И тем не менее он чувствовал, что бремя жизни с каждым днем все тяжелее; ему хотелось больше не быть. Последним препятствием служило то, что еще оставалось от надежды. И он с нетерпением ждал, когда же иссякнет последняя ее капля.
Его тянуло в леса, в глухие переулки, к запертым на ночь воротам — как будто он мог вернуть ушедшее время в неизменившемся пространстве. Эти нездоровые поиски причиняли боль, так как не приметы былого хотел он найти, а само это былое в настоящем. Иной раз он напоминал помешанную женщину, которая силится представить себе нежную улыбку, заливистый смех мертворожденного ребенка.
Только в тюрьме, в концлагере, он понял, что для того, кто бежит от настоящего, прошлое каким-то странным образом становится настоящим. Но теперь он уже не узник, он живет без веры и без страха. Память его — как открытая рана, из которой неостановимой кровью текут воспоминания.
Чего искал тридцатипятилетний мужчина у шестнадцати-восемнадцатилетнего юноши, каким он был когда-то? Прощения, жалости? Но юноша жалости не ведал, его приговор был предопределен заранее и не подлежал отмене. Лишь через одну-единственную дверь можно уйти от революции, эта дверь открывается в Ничто.
Штеттен уехал из города вместе с внучкой, и Дойно вскоре должен был к ним присоединиться. Его ждал просторный загородный дом. Он со дня на день откладывал свой отъезд, но все причины были лишь отговорками. Он ждал кого-то, кто никогда не обещал прийти, ждал чего-то, что никогда не могло случиться. Тот, кто ждет возвращения умершего, тот еще не самый безнадежный. Ибо он знает по имени и в лицо того, кого ждет. Порой ему даже может чудиться, будто он слышит его шаги по лестнице, его покашливанье у двери.
Ночами, когда после раскаленно-жарких дней медленно наступала прохлада, он сидел у окна, иной раз до рассвета, смотрел на деревья в лесочке, как будто призван был хранить их сон, вслушивался в каждое движение ветвей, как в биение утомленного сердца. Нет, говорил он себе, я никого не жду.
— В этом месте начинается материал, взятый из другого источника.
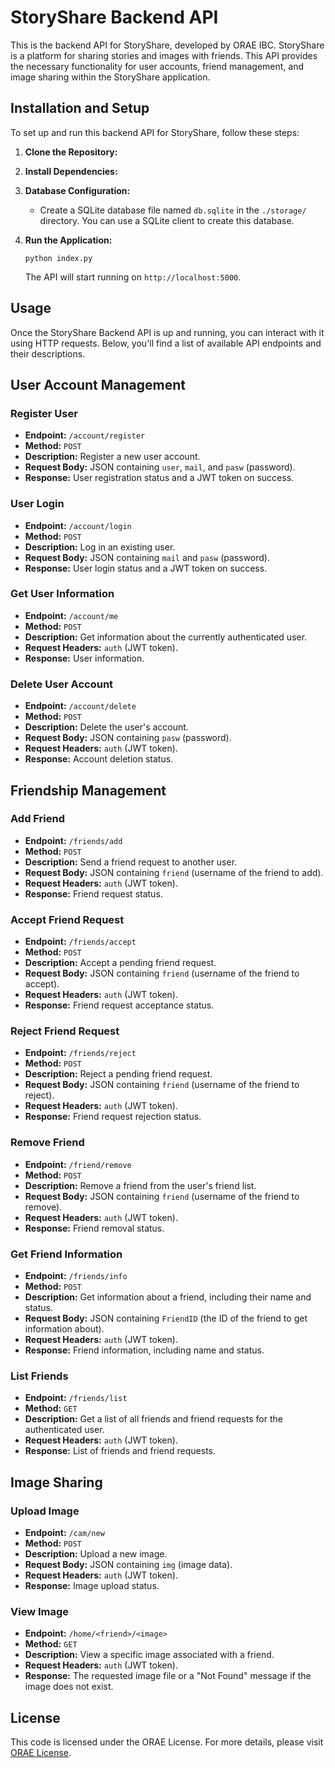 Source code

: # StoryShare Backend API

This is the backend API for StoryShare, developed by ORAE IBC. StoryShare is a platform for sharing stories and images with friends. This API provides the necessary functionality for user accounts, friend management, and image sharing within the StoryShare application.

## Installation and Setup

To set up and run this backend API for StoryShare, follow these steps:

1. **Clone the Repository:**

2. **Install Dependencies:**

3. **Database Configuration:**

   - Create a SQLite database file named `db.sqlite` in the `./storage/` directory. You can use a SQLite client to create this database.

4. **Run the Application:**

   ```shell
   python index.py
   ```

   The API will start running on `http://localhost:5000`.

## Usage

Once the StoryShare Backend API is up and running, you can interact with it using HTTP requests. Below, you'll find a list of available API endpoints and their descriptions.

## User Account Management

### Register User

- **Endpoint:** `/account/register`
- **Method:** `POST`
- **Description:** Register a new user account.
- **Request Body:** JSON containing `user`, `mail`, and `pasw` (password).
- **Response:** User registration status and a JWT token on success.

### User Login

- **Endpoint:** `/account/login`
- **Method:** `POST`
- **Description:** Log in an existing user.
- **Request Body:** JSON containing `mail` and `pasw` (password).
- **Response:** User login status and a JWT token on success.

### Get User Information

- **Endpoint:** `/account/me`
- **Method:** `POST`
- **Description:** Get information about the currently authenticated user.
- **Request Headers:** `auth` (JWT token).
- **Response:** User information.

### Delete User Account

- **Endpoint:** `/account/delete`
- **Method:** `POST`
- **Description:** Delete the user's account.
- **Request Body:** JSON containing `pasw` (password).
- **Request Headers:** `auth` (JWT token).
- **Response:** Account deletion status.

## Friendship Management

### Add Friend

- **Endpoint:** `/friends/add`
- **Method:** `POST`
- **Description:** Send a friend request to another user.
- **Request Body:** JSON containing `friend` (username of the friend to add).
- **Request Headers:** `auth` (JWT token).
- **Response:** Friend request status.

### Accept Friend Request

- **Endpoint:** `/friends/accept`
- **Method:** `POST`
- **Description:** Accept a pending friend request.
- **Request Body:** JSON containing `friend` (username of the friend to accept).
- **Request Headers:** `auth` (JWT token).
- **Response:** Friend request acceptance status.

### Reject Friend Request

- **Endpoint:** `/friends/reject`
- **Method:** `POST`
- **Description:** Reject a pending friend request.
- **Request Body:** JSON containing `friend` (username of the friend to reject).
- **Request Headers:** `auth` (JWT token).
- **Response:** Friend request rejection status.

### Remove Friend

- **Endpoint:** `/friend/remove`
- **Method:** `POST`
- **Description:** Remove a friend from the user's friend list.
- **Request Body:** JSON containing `friend` (username of the friend to remove).
- **Request Headers:** `auth` (JWT token).
- **Response:** Friend removal status.

### Get Friend Information

- **Endpoint:** `/friends/info`
- **Method:** `POST`
- **Description:** Get information about a friend, including their name and status.
- **Request Body:** JSON containing `FriendID` (the ID of the friend to get information about).
- **Request Headers:** `auth` (JWT token).
- **Response:** Friend information, including name and status.

### List Friends

- **Endpoint:** `/friends/list`
- **Method:** `GET`
- **Description:** Get a list of all friends and friend requests for the authenticated user.
- **Request Headers:** `auth` (JWT token).
- **Response:** List of friends and friend requests.

## Image Sharing

### Upload Image

- **Endpoint:** `/cam/new`
- **Method:** `POST`
- **Description:** Upload a new image.
- **Request Body:** JSON containing `img` (image data).
- **Request Headers:** `auth` (JWT token).
- **Response:** Image upload status.

### View Image

- **Endpoint:** `/home/<friend>/<image>`
- **Method:** `GET`
- **Description:** View a specific image associated with a friend.
- **Request Headers:** `auth` (JWT token).
- **Response:** The requested image file or a "Not Found" message if the image does not exist.

## License

This code is licensed under the ORAE License. For more details, please visit [ORAE License](https://orae.one/license).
Днем он много читал; в определенные часы слушал по радио сообщения из Испании, они еще волновали его и порою даже болезненно; а иногда он день-деньской слонялся по улицам, вроде бы без всякой цели, покуда, устав от ходьбы и зноя, не садился на скамейку в парке, и терпеливо, как старик, ждал захода солнца.
Дойно слушал рассказы стариков и старух в парке. Одни гордились своей покорностью судьбе, словно это был их единственный добровольный поступок, который по-своему их возвеличивал; другие говорили об этой покорности с горькой обидой, точно об оскорблении, которое им наносит каждый новый день.
Он почувствовал, что его глаза увлажнились, и надел темные очки, чтобы скрыть слезы. Вассо, единственный, от кого он не стал бы их скрывать, был мертв, его убили в Москве.
После смерти этого друга мир, казалось, стал пустым и тесным; другие дружбы вот-вот сами увянут. Все они умирают со смертью одного-единственного друга.